Je n’étais pas "hors de moi", mais sous la voûte de la coupole de l’église
du Jésus, à Rome, en train de contempler la grande fresque du Baciccia qui
s’appelle justement "La vision du Ciel", l’une des plus belles et des plus
riches de toutes celles qui sont disséminées dans la cité des Papes.
Je n’étais donc pas dans un ravissement mystique, mais dans cette admirable
extase de masse à laquelle, depuis deux mille ans, les fidèles accèdent par
l’adoration, au moment où, pendant les divins mystères, un Dieu descend
vraiment et – comme le dit Romano Amerio – ce Dieu, on le prend vraiment.
Depuis deux mille ans, dans les catacombes ou les cathédrales, la liturgie
trinitaire qui se déroule dans les cieux descend au milieu de ses troupeaux
sous la forme des saintes Espèces. La liturgie descend et le Christ se
matérialise, prêtre et victime. Et l’Eglise, avec sa sagesse d’épouse du
Christ et de mère de ceux qui sont appelés aux mystères sacrés, permet aux
fidèles d’en être toujours informés. Non seulement elle leur enseigne la
doctrine la plus sûre, mais elle amène aussi leurs sens à toucher presque la
réalité qui leur est donnée, à les mettre, comme disait sœur Elisabeth de
la Trinité, "face à face, même dans les ténèbres" avec la Gloire de Dieu.
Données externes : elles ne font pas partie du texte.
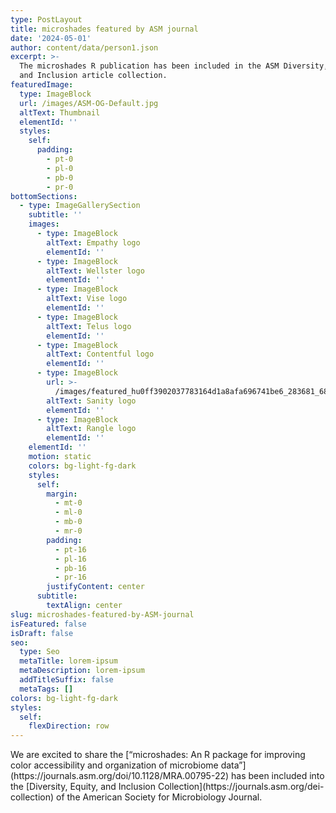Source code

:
 ```yaml
---
type: PostLayout
title: microshades featured by ASM journal
date: '2024-05-01'
author: content/data/person1.json
excerpt: >-
  The microshades R publication has been included in the ASM Diversity, Equity,
  and Inclusion article collection.
featuredImage:
  type: ImageBlock
  url: /images/ASM-OG-Default.jpg
  altText: Thumbnail
  elementId: ''
  styles:
    self:
      padding:
        - pt-0
        - pl-0
        - pb-0
        - pr-0
bottomSections:
  - type: ImageGallerySection
    subtitle: ''
    images:
      - type: ImageBlock
        altText: Empathy logo
        elementId: ''
      - type: ImageBlock
        altText: Wellster logo
        elementId: ''
      - type: ImageBlock
        altText: Vise logo
        elementId: ''
      - type: ImageBlock
        altText: Telus logo
        elementId: ''
      - type: ImageBlock
        altText: Contentful logo
        elementId: ''
      - type: ImageBlock
        url: >-
          /images/featured_hu0ff3902037783164d1a8afa696741be6_283681_680x500_fill_q90_lanczos_center_3.png
        altText: Sanity logo
        elementId: ''
      - type: ImageBlock
        altText: Rangle logo
        elementId: ''
    elementId: ''
    motion: static
    colors: bg-light-fg-dark
    styles:
      self:
        margin:
          - mt-0
          - ml-0
          - mb-0
          - mr-0
        padding:
          - pt-16
          - pl-16
          - pb-16
          - pr-16
        justifyContent: center
      subtitle:
        textAlign: center
slug: microshades-featured-by-ASM-journal
isFeatured: false
isDraft: false
seo:
  type: Seo
  metaTitle: lorem-ipsum
  metaDescription: lorem-ipsum
  addTitleSuffix: false
  metaTags: []
colors: bg-light-fg-dark
styles:
  self:
    flexDirection: row
---
```

<div style="text-align: left">We are excited to share the [“microshades: An R package for improving color accessibility and organization of microbiome data”](https://journals.asm.org/doi/10.1128/MRA.00795-22) has been included into the [Diversity, Equity, and Inclusion Collection](https://journals.asm.org/dei-collection) of the American Society for Microbiology Journal.          </div>

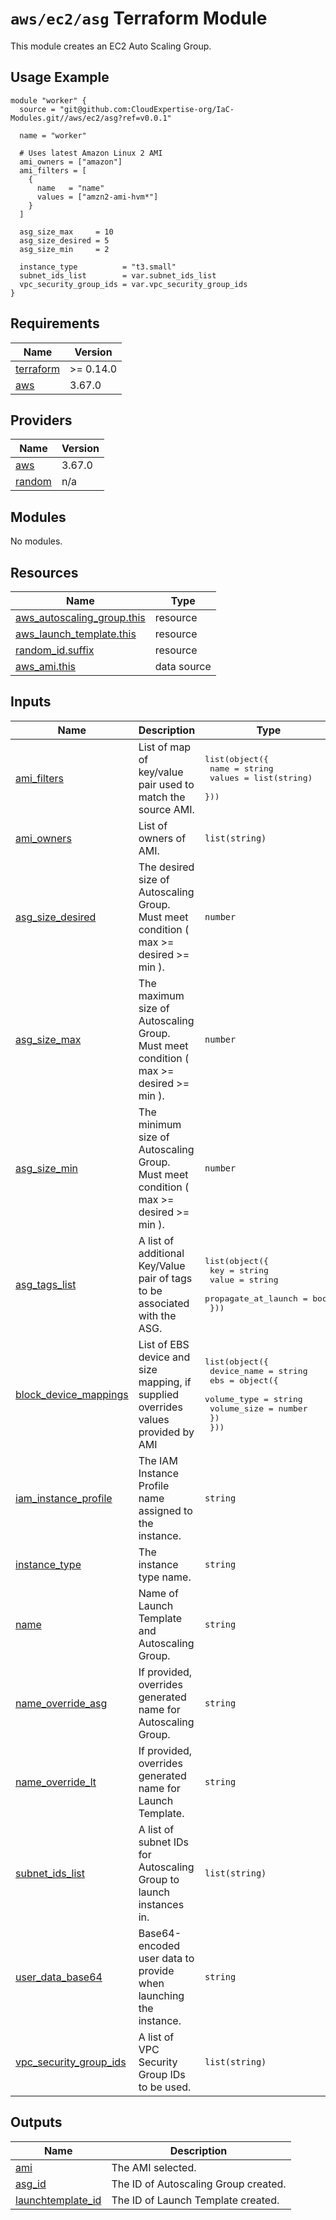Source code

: # `aws/ec2/asg` Terraform Module

This module creates an EC2 Auto Scaling Group. 

## Usage Example

```hcl
module "worker" {
  source = "git@github.com:CloudExpertise-org/IaC-Modules.git//aws/ec2/asg?ref=v0.0.1"

  name = "worker"

  # Uses latest Amazon Linux 2 AMI
  ami_owners = ["amazon"]
  ami_filters = [
    {
      name   = "name"
      values = ["amzn2-ami-hvm*"]
    }
  ]

  asg_size_max     = 10
  asg_size_desired = 5
  asg_size_min     = 2

  instance_type          = "t3.small"
  subnet_ids_list        = var.subnet_ids_list
  vpc_security_group_ids = var.vpc_security_group_ids
}
```

## Requirements

| Name | Version |
|------|---------|
| <a name="requirement_terraform"></a> [terraform](#requirement\_terraform) | >= 0.14.0 |
| <a name="requirement_aws"></a> [aws](#requirement\_aws) | 3.67.0 |

## Providers

| Name | Version |
|------|---------|
| <a name="provider_aws"></a> [aws](#provider\_aws) | 3.67.0 |
| <a name="provider_random"></a> [random](#provider\_random) | n/a |

## Modules

No modules.

## Resources

| Name | Type |
|------|------|
| [aws_autoscaling_group.this](https://registry.terraform.io/providers/hashicorp/aws/3.67.0/docs/resources/autoscaling_group) | resource |
| [aws_launch_template.this](https://registry.terraform.io/providers/hashicorp/aws/3.67.0/docs/resources/launch_template) | resource |
| [random_id.suffix](https://registry.terraform.io/providers/hashicorp/random/latest/docs/resources/id) | resource |
| [aws_ami.this](https://registry.terraform.io/providers/hashicorp/aws/3.67.0/docs/data-sources/ami) | data source |

## Inputs

| Name | Description | Type | Default | Required |
|------|-------------|------|---------|:--------:|
| <a name="input_ami_filters"></a> [ami\_filters](#input\_ami\_filters) | List of map of key/value pair used to match the source AMI. | <pre>list(object({<br>    name   = string<br>    values = list(string)<br>  }))</pre> | n/a | yes |
| <a name="input_ami_owners"></a> [ami\_owners](#input\_ami\_owners) | List of owners of AMI. | `list(string)` | n/a | yes |
| <a name="input_asg_size_desired"></a> [asg\_size\_desired](#input\_asg\_size\_desired) | The desired size of Autoscaling Group. Must meet condition ( max >= desired >= min ). | `number` | `2` | no |
| <a name="input_asg_size_max"></a> [asg\_size\_max](#input\_asg\_size\_max) | The maximum size of Autoscaling Group. Must meet condition ( max >= desired >= min ). | `number` | `2` | no |
| <a name="input_asg_size_min"></a> [asg\_size\_min](#input\_asg\_size\_min) | The minimum size of Autoscaling Group. Must meet condition ( max >= desired >= min ). | `number` | `1` | no |
| <a name="input_asg_tags_list"></a> [asg\_tags\_list](#input\_asg\_tags\_list) | A list of additional Key/Value pair of tags to be associated with the ASG. | <pre>list(object({<br>    key                 = string<br>    value               = string<br>    propagate_at_launch = bool<br>  }))</pre> | `[]` | no |
| <a name="input_block_device_mappings"></a> [block\_device\_mappings](#input\_block\_device\_mappings) | List of EBS device and size mapping, if supplied overrides values provided by AMI | <pre>list(object({<br>    device_name = string<br>    ebs = object({<br>      volume_type = string<br>      volume_size = number<br>    })<br>  }))</pre> | `[]` | no |
| <a name="input_iam_instance_profile"></a> [iam\_instance\_profile](#input\_iam\_instance\_profile) | The IAM Instance Profile name assigned to the instance. | `string` | `""` | no |
| <a name="input_instance_type"></a> [instance\_type](#input\_instance\_type) | The instance type name. | `string` | n/a | yes |
| <a name="input_name"></a> [name](#input\_name) | Name of Launch Template and Autoscaling Group. | `string` | n/a | yes |
| <a name="input_name_override_asg"></a> [name\_override\_asg](#input\_name\_override\_asg) | If provided, overrides generated name for Autoscaling Group. | `string` | `""` | no |
| <a name="input_name_override_lt"></a> [name\_override\_lt](#input\_name\_override\_lt) | If provided, overrides generated name for Launch Template. | `string` | `""` | no |
| <a name="input_subnet_ids_list"></a> [subnet\_ids\_list](#input\_subnet\_ids\_list) | A list of subnet IDs for Autoscaling Group to launch instances in. | `list(string)` | n/a | yes |
| <a name="input_user_data_base64"></a> [user\_data\_base64](#input\_user\_data\_base64) | Base64-encoded user data to provide when launching the instance. | `string` | `""` | no |
| <a name="input_vpc_security_group_ids"></a> [vpc\_security\_group\_ids](#input\_vpc\_security\_group\_ids) | A list of VPC Security Group IDs to be used. | `list(string)` | `[]` | no |

## Outputs

| Name | Description |
|------|-------------|
| <a name="output_ami"></a> [ami](#output\_ami) | The AMI selected. |
| <a name="output_asg_id"></a> [asg\_id](#output\_asg\_id) | The ID of Autoscaling Group created. |
| <a name="output_launchtemplate_id"></a> [launchtemplate\_id](#output\_launchtemplate\_id) | The ID of Launch Template created. |
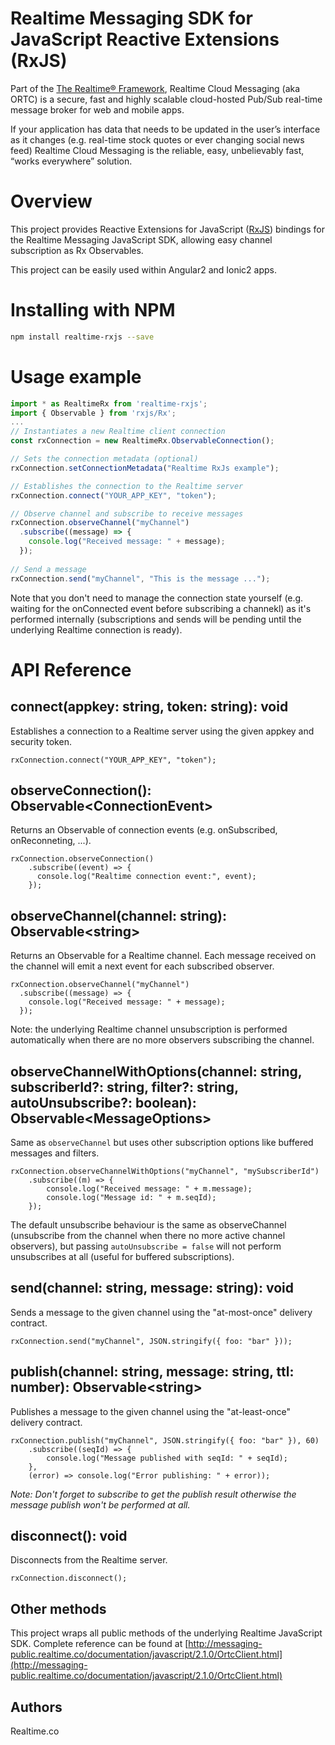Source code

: # Realtime Messaging SDK for JavaScript Reactive Extensions (RxJS)
Part of the [The Realtime® Framework](http://framework.realtime.co), Realtime Cloud Messaging (aka ORTC) is a secure, fast and highly scalable cloud-hosted Pub/Sub real-time message broker for web and mobile apps.

If your application has data that needs to be updated in the user’s interface as it changes (e.g. real-time stock quotes or ever changing social news feed) Realtime Cloud Messaging is the reliable, easy, unbelievably fast, “works everywhere” solution.

# Overview
This project provides Reactive Extensions for JavaScript ([RxJS](https://github.com/ReactiveX/rxjs)) bindings for the Realtime Messaging JavaScript SDK, allowing easy channel subscription as Rx Observables.

This project can be easily used within Angular2 and Ionic2 apps.

# Installing with NPM

```bash
npm install realtime-rxjs --save
```

# Usage example


```javascript
import * as RealtimeRx from 'realtime-rxjs';
import { Observable } from 'rxjs/Rx';
...
// Instantiates a new Realtime client connection
const rxConnection = new RealtimeRx.ObservableConnection();

// Sets the connection metadata (optional)
rxConnection.setConnectionMetadata("Realtime RxJs example");

// Establishes the connection to the Realtime server
rxConnection.connect("YOUR_APP_KEY", "token");

// Observe channel and subscribe to receive messages
rxConnection.observeChannel("myChannel")
  .subscribe((message) => {
    console.log("Received message: " + message);
  });
  
// Send a message
rxConnection.send("myChannel", "This is the message ...");

```
Note that you don't need to manage the connection state yourself (e.g. waiting for the onConnected event before subscribing a channekl) as it's performed internally (subscriptions and sends will be pending until the underlying Realtime connection is ready).

# API Reference

## connect(appkey: string, token: string): void
Establishes a connection to a Realtime server using the given appkey and security token.

```
rxConnection.connect("YOUR_APP_KEY", "token");
```

## observeConnection(): Observable&lt;ConnectionEvent>
Returns an Observable of connection events (e.g. onSubscribed, onReconneting, ...).

```
rxConnection.observeConnection()
	.subscribe((event) => {
      console.log("Realtime connection event:", event);
    });
```
## observeChannel(channel: string): Observable&lt;string>
Returns an Observable for a Realtime channel. Each message received on the channel will emit a next event for each subscribed observer.

```
rxConnection.observeChannel("myChannel")
  .subscribe((message) => {
    console.log("Received message: " + message);
  });
``` 

Note: the underlying Realtime channel unsubscription is performed automatically when there are no more observers subscribing the channel.

## observeChannelWithOptions(channel: string, subscriberId?: string, filter?: string, autoUnsubscribe?: boolean): Observable&lt;MessageOptions>
Same as `observeChannel` but uses other subscription options like buffered messages and filters.

```
rxConnection.observeChannelWithOptions("myChannel", "mySubscriberId")
	.subscribe((m) => {
    	console.log("Received message: " + m.message);
    	console.log("Message id: " + m.seqId);
    });
``` 

The default unsubscribe behaviour is the same as observeChannel (unsubscribe from the channel when there no more active channel observers), but passing `autoUnsubscribe = false` will not perform unsubscribes at all (useful for buffered subscriptions).

## send(channel: string, message: string): void
Sends a message to the given channel using the "at-most-once" delivery contract.

```
rxConnection.send("myChannel", JSON.stringify({ foo: "bar" }));
```

## publish(channel: string, message: string, ttl: number): Observable&lt;string>
Publishes a message to the given channel using the "at-least-once" delivery contract.

```
rxConnection.publish("myChannel", JSON.stringify({ foo: "bar" }), 60)
	.subscribe((seqId) => {
    	console.log("Message published with seqId: " + seqId);
    },
    (error) => console.log("Error publishing: " + error));
```

*Note: Don't forget to subscribe to get the publish result otherwise the message publish won't be performed at all.*
 
## disconnect(): void
Disconnects from the Realtime server. 

```
rxConnection.disconnect();
```


## Other methods 
This project wraps all public methods of the underlying Realtime JavaScript SDK. Complete reference can be found at
[http://messaging-public.realtime.co/documentation/javascript/2.1.0/OrtcClient.html](http://messaging-public.realtime.co/documentation/javascript/2.1.0/OrtcClient.html)


## Authors
Realtime.co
C’est à cause de cette nécessité intime et religieuse que, très rapidement,
les murs et les voûtes des locaux sacrés destinés à l'Eucharistie - d'abord
ceux qui étaient cachés dans les catacombes, puis les temples païens
reconvertis pour le culte rendu à la Trinité et enfin tous les édifices
sacrés de toutes tailles et de toutes configurations, éparpillés partout où
le christianisme s’était répandu - s’étendent et donnent de l’espace aux
saints. C’est pour cela qu’ils disparaissent sous des broderies d’étoiles et
s’ouvrent pour faire place au glorieux passé de l’Eglise militante, comme
avec les cortèges de vierges et de martyrs des basiliques de Ravenne, mais
aussi à l’avenir, déjà présent secrètement, de l’Eglise triomphante, aux
ciels joyeux des coupoles que nous voyons, pour signifier, à travers la
représentation picturale, leur descente réelle bien que cachée.
Ce qui avait été réellement reçu dans les cœurs, c’était ce qu’il y avait
autour des cœurs: la réalité invisible sur l'autel était visible autour de
l'autel et les fidèles pardonnaient la délicate illusion suggérée par les
artistes. Ils étaient conscients que les yeux voyaient des cieux "simulés"
-
qui suggéraient des réalités déjà vivantes secrètement - mais pas "faux",
c’est-à-dire qu’ils ne présentaient pas des réalités erronées. C’était donc
des cieux "annonciateurs" de réalités à venir, tandis que leurs bouches
recevaient des cieux "véritables" et que leurs cœurs s’ouvraient à une
réalité déjà présente dans toute sa divinité et dans toute son humanité.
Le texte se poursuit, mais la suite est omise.